Fraîchement élu, Tsipras réclame « une solution juste et viable » à la dette grecque

4564967_3_6e6f_le-premier-ministre-de-la-grece-alexis_7bcfd42a39508978377010e89d395629L’essentiel
Alexis Tsipras est devenu premier ministre de la Grèce à la suite de la victoire, dimanche, de la Syriza, parti de la gauche radicale, aux élections législatives.
Il devrait annoncer dans la journée des mesures concrètes anti-austérité.
Il rencontrera ces prochains jours des dignitaires de l’Union européenne pour parler de la dette grecque.

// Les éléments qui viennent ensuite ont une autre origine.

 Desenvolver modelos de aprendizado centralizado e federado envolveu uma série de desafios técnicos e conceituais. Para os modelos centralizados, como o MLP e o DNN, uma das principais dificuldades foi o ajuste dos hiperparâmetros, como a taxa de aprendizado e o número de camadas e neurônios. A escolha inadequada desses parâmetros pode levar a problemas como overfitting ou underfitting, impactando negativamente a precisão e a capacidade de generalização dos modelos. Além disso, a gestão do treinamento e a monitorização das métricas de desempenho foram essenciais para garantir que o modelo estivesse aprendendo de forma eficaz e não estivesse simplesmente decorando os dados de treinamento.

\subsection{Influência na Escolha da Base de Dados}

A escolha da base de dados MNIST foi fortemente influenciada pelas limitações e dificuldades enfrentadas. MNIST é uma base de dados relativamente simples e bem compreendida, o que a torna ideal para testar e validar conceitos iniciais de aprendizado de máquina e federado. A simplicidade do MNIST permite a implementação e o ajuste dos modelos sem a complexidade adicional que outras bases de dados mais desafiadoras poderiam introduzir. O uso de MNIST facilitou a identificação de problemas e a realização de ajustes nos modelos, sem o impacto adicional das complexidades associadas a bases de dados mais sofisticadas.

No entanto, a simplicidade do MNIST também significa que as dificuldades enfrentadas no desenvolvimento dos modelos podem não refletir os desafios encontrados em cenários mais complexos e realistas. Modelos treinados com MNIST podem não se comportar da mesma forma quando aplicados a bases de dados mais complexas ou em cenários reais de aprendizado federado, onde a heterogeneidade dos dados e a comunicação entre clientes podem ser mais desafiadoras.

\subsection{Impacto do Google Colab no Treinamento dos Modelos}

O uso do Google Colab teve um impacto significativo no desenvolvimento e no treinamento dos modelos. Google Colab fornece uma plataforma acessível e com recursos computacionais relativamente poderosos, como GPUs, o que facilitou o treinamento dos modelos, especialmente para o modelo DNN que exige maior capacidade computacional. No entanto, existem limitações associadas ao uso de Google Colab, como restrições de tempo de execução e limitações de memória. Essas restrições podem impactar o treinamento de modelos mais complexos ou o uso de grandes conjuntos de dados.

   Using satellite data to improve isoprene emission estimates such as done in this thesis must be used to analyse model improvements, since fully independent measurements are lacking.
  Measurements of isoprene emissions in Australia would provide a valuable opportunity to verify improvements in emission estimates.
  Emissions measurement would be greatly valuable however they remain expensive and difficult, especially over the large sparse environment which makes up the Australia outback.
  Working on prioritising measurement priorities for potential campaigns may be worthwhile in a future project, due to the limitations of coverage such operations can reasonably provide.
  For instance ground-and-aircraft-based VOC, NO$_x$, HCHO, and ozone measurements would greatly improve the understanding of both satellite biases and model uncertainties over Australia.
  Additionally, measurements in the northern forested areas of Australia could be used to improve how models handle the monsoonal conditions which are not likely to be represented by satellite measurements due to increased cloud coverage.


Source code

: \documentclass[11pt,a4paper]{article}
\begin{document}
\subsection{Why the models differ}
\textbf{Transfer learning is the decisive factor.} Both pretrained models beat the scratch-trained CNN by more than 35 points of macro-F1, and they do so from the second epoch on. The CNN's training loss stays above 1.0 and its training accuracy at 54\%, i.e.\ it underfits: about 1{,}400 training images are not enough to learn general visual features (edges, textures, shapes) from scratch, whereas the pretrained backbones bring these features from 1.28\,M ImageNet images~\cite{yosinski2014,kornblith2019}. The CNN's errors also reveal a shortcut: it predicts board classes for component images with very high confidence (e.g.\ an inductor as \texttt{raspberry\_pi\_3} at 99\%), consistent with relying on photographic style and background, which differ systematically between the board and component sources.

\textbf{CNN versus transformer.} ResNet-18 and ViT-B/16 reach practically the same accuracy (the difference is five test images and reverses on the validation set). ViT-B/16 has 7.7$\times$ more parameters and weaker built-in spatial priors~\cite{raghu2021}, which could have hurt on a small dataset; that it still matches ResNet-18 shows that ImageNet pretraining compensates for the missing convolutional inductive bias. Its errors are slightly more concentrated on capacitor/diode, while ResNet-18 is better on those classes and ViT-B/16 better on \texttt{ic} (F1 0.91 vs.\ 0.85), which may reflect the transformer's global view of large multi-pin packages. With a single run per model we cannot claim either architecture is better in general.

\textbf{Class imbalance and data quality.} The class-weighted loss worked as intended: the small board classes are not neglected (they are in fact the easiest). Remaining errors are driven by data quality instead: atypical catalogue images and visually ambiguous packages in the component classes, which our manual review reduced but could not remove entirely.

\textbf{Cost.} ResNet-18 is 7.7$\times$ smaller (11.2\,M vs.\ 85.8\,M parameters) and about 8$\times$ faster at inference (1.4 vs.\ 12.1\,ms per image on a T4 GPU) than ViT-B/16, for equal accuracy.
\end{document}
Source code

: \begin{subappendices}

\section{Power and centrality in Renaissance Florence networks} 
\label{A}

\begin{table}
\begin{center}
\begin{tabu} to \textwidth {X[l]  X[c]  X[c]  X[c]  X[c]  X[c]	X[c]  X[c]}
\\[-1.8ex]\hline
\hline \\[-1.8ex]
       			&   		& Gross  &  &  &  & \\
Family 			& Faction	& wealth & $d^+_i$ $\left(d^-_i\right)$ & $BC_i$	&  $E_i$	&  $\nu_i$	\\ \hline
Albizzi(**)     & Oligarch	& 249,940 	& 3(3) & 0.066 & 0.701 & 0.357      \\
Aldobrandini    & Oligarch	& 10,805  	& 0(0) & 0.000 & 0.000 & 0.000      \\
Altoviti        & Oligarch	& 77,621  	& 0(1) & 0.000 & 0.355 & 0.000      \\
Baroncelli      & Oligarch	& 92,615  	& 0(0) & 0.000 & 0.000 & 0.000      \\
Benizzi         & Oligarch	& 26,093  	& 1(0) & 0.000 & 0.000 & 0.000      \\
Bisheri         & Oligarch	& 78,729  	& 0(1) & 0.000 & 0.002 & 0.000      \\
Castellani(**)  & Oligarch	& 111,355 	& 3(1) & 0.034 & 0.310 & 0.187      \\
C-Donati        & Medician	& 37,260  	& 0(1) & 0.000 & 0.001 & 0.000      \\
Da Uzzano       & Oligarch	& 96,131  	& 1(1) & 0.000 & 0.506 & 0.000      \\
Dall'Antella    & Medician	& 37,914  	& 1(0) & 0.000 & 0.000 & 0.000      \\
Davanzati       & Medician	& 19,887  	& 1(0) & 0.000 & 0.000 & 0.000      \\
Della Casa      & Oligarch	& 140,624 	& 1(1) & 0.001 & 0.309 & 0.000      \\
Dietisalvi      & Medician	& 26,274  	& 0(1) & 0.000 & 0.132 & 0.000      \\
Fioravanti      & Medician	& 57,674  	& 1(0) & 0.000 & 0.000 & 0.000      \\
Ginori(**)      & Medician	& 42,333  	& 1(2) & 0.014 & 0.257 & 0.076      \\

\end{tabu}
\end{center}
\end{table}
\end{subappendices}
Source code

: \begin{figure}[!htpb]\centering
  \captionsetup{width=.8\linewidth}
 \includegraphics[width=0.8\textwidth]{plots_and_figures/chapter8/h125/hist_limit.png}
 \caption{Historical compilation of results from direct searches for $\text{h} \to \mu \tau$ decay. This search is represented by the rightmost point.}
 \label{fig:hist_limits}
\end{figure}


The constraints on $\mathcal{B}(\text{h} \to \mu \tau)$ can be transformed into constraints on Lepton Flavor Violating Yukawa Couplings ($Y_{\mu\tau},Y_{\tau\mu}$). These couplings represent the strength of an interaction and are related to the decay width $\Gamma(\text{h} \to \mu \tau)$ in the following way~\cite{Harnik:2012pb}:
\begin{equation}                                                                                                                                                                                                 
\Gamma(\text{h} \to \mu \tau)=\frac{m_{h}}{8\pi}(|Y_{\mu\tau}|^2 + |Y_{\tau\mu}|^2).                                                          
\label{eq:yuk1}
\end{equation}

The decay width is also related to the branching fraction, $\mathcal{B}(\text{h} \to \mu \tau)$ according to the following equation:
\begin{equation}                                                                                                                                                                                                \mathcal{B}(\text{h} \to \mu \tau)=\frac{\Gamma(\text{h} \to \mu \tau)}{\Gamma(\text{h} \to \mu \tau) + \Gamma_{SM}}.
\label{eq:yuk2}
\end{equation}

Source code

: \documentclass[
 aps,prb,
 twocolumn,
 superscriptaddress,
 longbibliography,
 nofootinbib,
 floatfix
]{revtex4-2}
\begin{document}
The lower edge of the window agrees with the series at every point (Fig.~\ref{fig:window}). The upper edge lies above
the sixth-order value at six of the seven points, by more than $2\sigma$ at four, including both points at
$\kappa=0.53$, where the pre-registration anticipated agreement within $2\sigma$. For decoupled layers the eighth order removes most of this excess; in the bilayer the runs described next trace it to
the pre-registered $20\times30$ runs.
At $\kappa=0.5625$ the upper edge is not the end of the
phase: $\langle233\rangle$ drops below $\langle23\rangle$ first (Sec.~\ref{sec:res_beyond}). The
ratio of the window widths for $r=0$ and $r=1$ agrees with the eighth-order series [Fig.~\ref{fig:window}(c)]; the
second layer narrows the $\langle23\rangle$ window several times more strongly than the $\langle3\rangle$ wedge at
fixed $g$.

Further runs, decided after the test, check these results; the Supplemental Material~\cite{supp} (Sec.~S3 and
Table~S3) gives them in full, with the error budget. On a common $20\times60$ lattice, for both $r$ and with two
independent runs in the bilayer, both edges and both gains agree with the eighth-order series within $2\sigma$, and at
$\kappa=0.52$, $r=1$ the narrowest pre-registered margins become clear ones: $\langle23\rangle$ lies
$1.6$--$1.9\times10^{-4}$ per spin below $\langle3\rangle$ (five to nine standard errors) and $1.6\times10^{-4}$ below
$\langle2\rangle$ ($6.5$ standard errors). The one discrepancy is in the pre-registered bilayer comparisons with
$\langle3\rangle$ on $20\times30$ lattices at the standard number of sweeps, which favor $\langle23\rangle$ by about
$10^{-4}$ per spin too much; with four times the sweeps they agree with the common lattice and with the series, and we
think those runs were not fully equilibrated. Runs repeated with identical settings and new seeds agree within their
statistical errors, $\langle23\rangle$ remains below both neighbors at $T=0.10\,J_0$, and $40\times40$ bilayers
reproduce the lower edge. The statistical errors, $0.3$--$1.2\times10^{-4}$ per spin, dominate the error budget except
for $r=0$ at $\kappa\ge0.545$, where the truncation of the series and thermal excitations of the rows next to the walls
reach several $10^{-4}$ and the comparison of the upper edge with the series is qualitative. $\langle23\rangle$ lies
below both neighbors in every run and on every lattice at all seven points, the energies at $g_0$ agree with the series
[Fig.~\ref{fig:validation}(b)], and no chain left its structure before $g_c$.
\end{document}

Quelques jours après son triomphe aux élections législatives en Grèce, Alexis Tsipras, nouveau premier ministre, inaugurait mercredi 28 janvier son tout premier conseil des ministres. Dans son discours d’ouverture, il a officiellement réaffirmé sa volonté de « négocier un allégement de dette », souhaitant trouver « une solution juste, viable et mutuellement utile » avec les créanciers de la Grèce.

Le montant de la dette s’élève à 175 % du produit intérieur brut (PIB), soit près de 300 milliards d’euros. Les créanciers, plutôt qu’un allégement, envisagent de leur côté de discuter d’un rééchelonnement.

Appelant son gouvernement à ne pas décevoir les attentes des électeurs « qui nous ont confié un mandat », M. Tsipras a souligné que le peuple grec voulait des « changements radicaux » :

« Nous n’entrerons pas dans un affrontement mutuellement destructeur, mais nous ne poursuivrons pas une politique de soumission. »
Le premier ministre a souligné que la lutte contre le chômage, qui touche 25 % de la population active, sera la priorité de son action.

DES ANNONCES ATTENDUES

A peine constitué, le gouvernement antiaustérité doit énoncer dans la journée les premières mesures qu’il prendra, à la fois pour améliorer le quotidien des Grecs et pour renégocier la dette du pays.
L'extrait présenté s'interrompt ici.